Ruhunu hatırlatan kısa bir yazı — temizlenmek, hazırlık ve ilişkiler üzerine.
Biz insanlar çoğu zaman hayatı basite alıyoruz. Oysa bu basite alış, bizi özümüzden koparıyor. Gün içinde televizyon, telefon, iş yoğunluğu derken zihnimizi dolduran o kadar çok şey var ki… Uyuyana kadar hatta uykumuzdayken bile bu yükü taşımaya devam ediyoruz. Farkında olmadan kendimize zarar veriyoruz.
Allah, bizi cuma gününe çağırırken bile “en temiz halinizle gelin” diyor. Bir makama çıkarken ya da önemli bir buluşmaya giderken en güzel elbiselerimizi giyiyor, hazırlanıyoruz. Peki ya Yaratıcı’nın huzuruna çıkarken? Orada da hem içsel hem dışsal olarak pak olmamız, en güzel kokularla, en saf niyetle gitmemiz gerekmez mi?
İslam dini kolaylık getirir; fakat bu kolaylık, değeri düşürmek değildir. Allah’a sunduğumuz değeri göstermek için en iyi halimizle O’nun karşısına çıkmak önemlidir. Bu, sadece Yaratıcı’ya duyduğumuz saygıyı değil, aynı zamanda kendimize verdiğimiz değeri de yükseltir.
Mabet ve İlişki Aynılığı
Mabet yalnızca cami değildir; iki insanın birbirinin ruhunda buluşması da bir mabettir. O buluşmada da en temiz, en özenli, en şefkatli halimizle bulunmalıyız. Fakat çoğu zaman bunu boşluyor, Rahim ve Rahman enerjimizi — yani merhamet ve şefkatimizi — ihmal ediyoruz.
Bunun yerine önce kendimize sormalıyız:
- İlişkiye ne götürüyorum?
- Endişe ve kaygı mı yayıyorum, yoksa şefkat ve güven mi sunuyorum?
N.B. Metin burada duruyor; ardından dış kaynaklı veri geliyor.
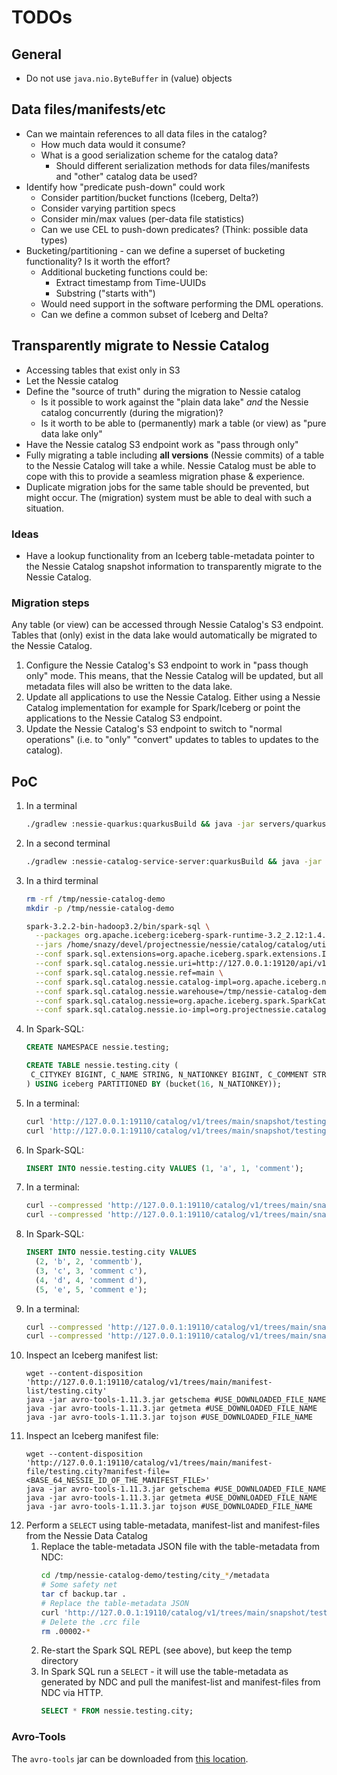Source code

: # TODOs

## General

* Do not use `java.nio.ByteBuffer` in (value) objects

## Data files/manifests/etc

* Can we maintain references to all data files in the catalog?
    * How much data would it consume?
    * What is a good serialization scheme for the catalog data?
        * Should different serialization methods for data files/manifests and "other" catalog data be used?
* Identify how "predicate push-down" could work
    * Consider partition/bucket functions (Iceberg, Delta?)
    * Consider varying partition specs
    * Consider min/max values (per-data file statistics)
    * Can we use CEL to push-down predicates? (Think: possible data types)
* Bucketing/partitioning - can we define a superset of bucketing functionality? Is it worth the effort?
    * Additional bucketing functions could be:
        * Extract timestamp from Time-UUIDs
        * Substring ("starts with")
    * Would need support in the software performing the DML operations.
    * Can we define a common subset of Iceberg and Delta?

## Transparently migrate to Nessie Catalog

* Accessing tables that exist only in S3
* Let the Nessie catalog
* Define the "source of truth" during the migration to Nessie catalog
    * Is it possible to work against the "plain data lake" _and_ the Nessie catalog concurrently (during the migration)?
    * Is it worth to be able to (permanently) mark a table (or view) as "pure data lake only"
* Have the Nessie catalog S3 endpoint work as "pass through only"
* Fully migrating a table including **all versions** (Nessie commits) of a table to the Nessie Catalog will take a
  while. Nessie Catalog must be able to cope with this to provide a seamless migration phase & experience.
* Duplicate migration jobs for the same table should be prevented, but might occur. The (migration) system must be able
  to deal with such a situation.

### Ideas

* Have a lookup functionality from an Iceberg table-metadata pointer to the Nessie Catalog snapshot information to
  transparently migrate to the Nessie Catalog.

### Migration steps

Any table (or view) can be accessed through Nessie Catalog's S3 endpoint. Tables that (only) exist in the data lake
would automatically be migrated to the Nessie Catalog.

1. Configure the Nessie Catalog's S3 endpoint to work in "pass though only" mode. This means, that the Nessie Catalog
   will be updated, but all metadata files will also be written to the data lake.
2. Update all applications to use the Nessie Catalog. Either using a Nessie Catalog implementation for example for
   Spark/Iceberg or point the applications to the Nessie Catalog S3 endpoint.
3. Update the Nessie Catalog's S3 endpoint to switch to "normal operations" (i.e. to "only" "convert" updates to tables
   to updates to the catalog). 

## PoC

1. In a terminal
   ```bash
   ./gradlew :nessie-quarkus:quarkusBuild && java -jar servers/quarkus-server/build/quarkus-app/quarkus-run.jar
   ```
1. In a second terminal
   ```bash
   ./gradlew :nessie-catalog-service-server:quarkusBuild && java -jar catalog/service/server/build/quarkus-app/quarkus-run.jar
   ```
1. In a third terminal
   ```bash
   rm -rf /tmp/nessie-catalog-demo
   mkdir -p /tmp/nessie-catalog-demo

   spark-3.2.2-bin-hadoop3.2/bin/spark-sql \
     --packages org.apache.iceberg:iceberg-spark-runtime-3.2_2.12:1.4.0,org.projectnessie.nessie-integrations:nessie-spark-extensions-3.2_2.12:0.71.1 \
     --jars /home/snazy/devel/projectnessie/nessie/catalog/catalog/util/iceberg-http-fileio/build/libs/nessie-catalog-iceberg-httpfileio-0.72.1-SNAPSHOT.jar \
     --conf spark.sql.extensions=org.apache.iceberg.spark.extensions.IcebergSparkSessionExtensions,org.projectnessie.spark.extensions.NessieSparkSessionExtensions \
     --conf spark.sql.catalog.nessie.uri=http://127.0.0.1:19120/api/v1 \
     --conf spark.sql.catalog.nessie.ref=main \
     --conf spark.sql.catalog.nessie.catalog-impl=org.apache.iceberg.nessie.NessieCatalog \
     --conf spark.sql.catalog.nessie.warehouse=/tmp/nessie-catalog-demo \
     --conf spark.sql.catalog.nessie=org.apache.iceberg.spark.SparkCatalog \
     --conf spark.sql.catalog.nessie.io-impl=org.projectnessie.catalog.iceberg.httpfileio.HttpFileIO
   ```
1. In Spark-SQL:
   ```sql
   CREATE NAMESPACE nessie.testing;

   CREATE TABLE nessie.testing.city (
    C_CITYKEY BIGINT, C_NAME STRING, N_NATIONKEY BIGINT, C_COMMENT STRING
   ) USING iceberg PARTITIONED BY (bucket(16, N_NATIONKEY));
   ```
1. In a terminal:
   ```bash
   curl 'http://127.0.0.1:19110/catalog/v1/trees/main/snapshot/testing.city?format=iceberg' | jq
   curl 'http://127.0.0.1:19110/catalog/v1/trees/main/snapshot/testing.city' | jq
   ```
1. In Spark-SQL:
   ```sql
   INSERT INTO nessie.testing.city VALUES (1, 'a', 1, 'comment');
   ```
1. In a terminal:
   ```bash
   curl --compressed 'http://127.0.0.1:19110/catalog/v1/trees/main/snapshot/testing.city?format=iceberg' | jq
   curl --compressed 'http://127.0.0.1:19110/catalog/v1/trees/main/snapshot/testing.city' | jq
   ```
1. In Spark-SQL:
   ```sql
   INSERT INTO nessie.testing.city VALUES
     (2, 'b', 2, 'commentb'),
     (3, 'c', 3, 'comment c'),
     (4, 'd', 4, 'comment d'),
     (5, 'e', 5, 'comment e');
   ```
1. In a terminal:
   ```bash
   curl --compressed 'http://127.0.0.1:19110/catalog/v1/trees/main/snapshot/testing.city?format=iceberg' | jq
   curl --compressed 'http://127.0.0.1:19110/catalog/v1/trees/main/snapshot/testing.city' | jq
   ```
1. Inspect an Iceberg manifest list:
   ```
   wget --content-disposition 'http://127.0.0.1:19110/catalog/v1/trees/main/manifest-list/testing.city'
   java -jar avro-tools-1.11.3.jar getschema #USE_DOWNLOADED_FILE_NAME
   java -jar avro-tools-1.11.3.jar getmeta #USE_DOWNLOADED_FILE_NAME
   java -jar avro-tools-1.11.3.jar tojson #USE_DOWNLOADED_FILE_NAME
   ```
1. Inspect an Iceberg manifest file:
   ```
   wget --content-disposition 'http://127.0.0.1:19110/catalog/v1/trees/main/manifest-file/testing.city?manifest-file=<BASE_64_NESSIE_ID_OF_THE_MANIFEST_FILE>'
   java -jar avro-tools-1.11.3.jar getschema #USE_DOWNLOADED_FILE_NAME
   java -jar avro-tools-1.11.3.jar getmeta #USE_DOWNLOADED_FILE_NAME
   java -jar avro-tools-1.11.3.jar tojson #USE_DOWNLOADED_FILE_NAME
   ```
1. Perform a `SELECT` using table-metadata, manifest-list and manifest-files from the Nessie Data Catalog
   1. Replace the table-metadata JSON file with the table-metadata from NDC:
      ```bash
      cd /tmp/nessie-catalog-demo/testing/city_*/metadata
      # Some safety net
      tar cf backup.tar .
      # Replace the table-metadata JSON
      curl 'http://127.0.0.1:19110/catalog/v1/trees/main/snapshot/testing.city?format=iceberg' > 00002-*.json
      # Delete the .crc file
      rm .00002-*
      ```
   2. Re-start the Spark SQL REPL (see above), but keep the temp directory
   3. In Spark SQL run a `SELECT` - it will use the table-metadata as generated by NDC and pull the manifest-list
      and manifest-files from NDC via HTTP.
      ```sql
      SELECT * FROM nessie.testing.city;
      ```

### Avro-Tools

The `avro-tools` jar can be downloaded from [this location](https://dlcdn.apache.org/avro/avro-1.11.3/java/avro-tools-1.11.3.jar).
- Ne kadar anda kalabiliyorum?
Gerçek kıymet maddi şeylerde değil; güvenle, şefkatle anda kalmaya ve ruhun derinliğine bağlıdır. Bunu fark ettiğimizde hem Allah’la olan bağımız güçlenir hem de ahitleştiğimiz eş ile kurduğumuz ilişki gerçek anlamını bulur.
Basit Bir Hatırlatma
Unutmayalım: Allah bizi en güzel hallerimizle bekliyor. Biz de O’nun huzuruna ve birbiriyle buluşan ruhların mabedine en saf, en pak halimizle çıkmalıyız. Küçük bir uyanış, sabah aynasında atılan bir niyet, bir yara sarma hareketi — değişim bu küçük hareketlerle başlar.
Kalbinize, ilişkinize ve ibadetinize gösterdiğiniz özen; hayata verdiğiniz değerin en güzel göstergesidir.
Sevgiliyle oturup yemek yediğiniz sofra mabettir. Yatağınız bir mabettir ,anı yaşamak bir ibadettir. Namaz kılarken , meditasyon yaparken nasıl ki hiç bir şeyi düşünmemen gerekiyorsa, yani ne geçmişi nede gelecekle alakalı zihnini meşgul eden şeylerden uzaklaşman gerekiyorsa, aynı şekilde sevgiliyle olurken an’da kalman gerekir. Sevgiliyle yaşadığın an en güzel ibadettir. Nirvana yaşanan bir gerçektir.
İnsan kendi Mabedinde ne kadar özel durum ve koşulları yaratırsa ve bu özel durum ve koşulları farklı kişilerin enerji alanına ve nazarına kapatırsa, o enerji yaratımıyla yaşanan o Anlatılamaz olan çok daha yoğun olacaktır. Mabedinizde oluşturduğunuz enerji, tasarım, ilgi, kullanılan araçlar, ziynetler ,davranışlar ,bakışlar, sesler, kıyafetler,haller ve hareketlerin kendisi ve benzerleri ne kadar dışarıya yansımazsa hazineniz o kadar değerli olacaktır.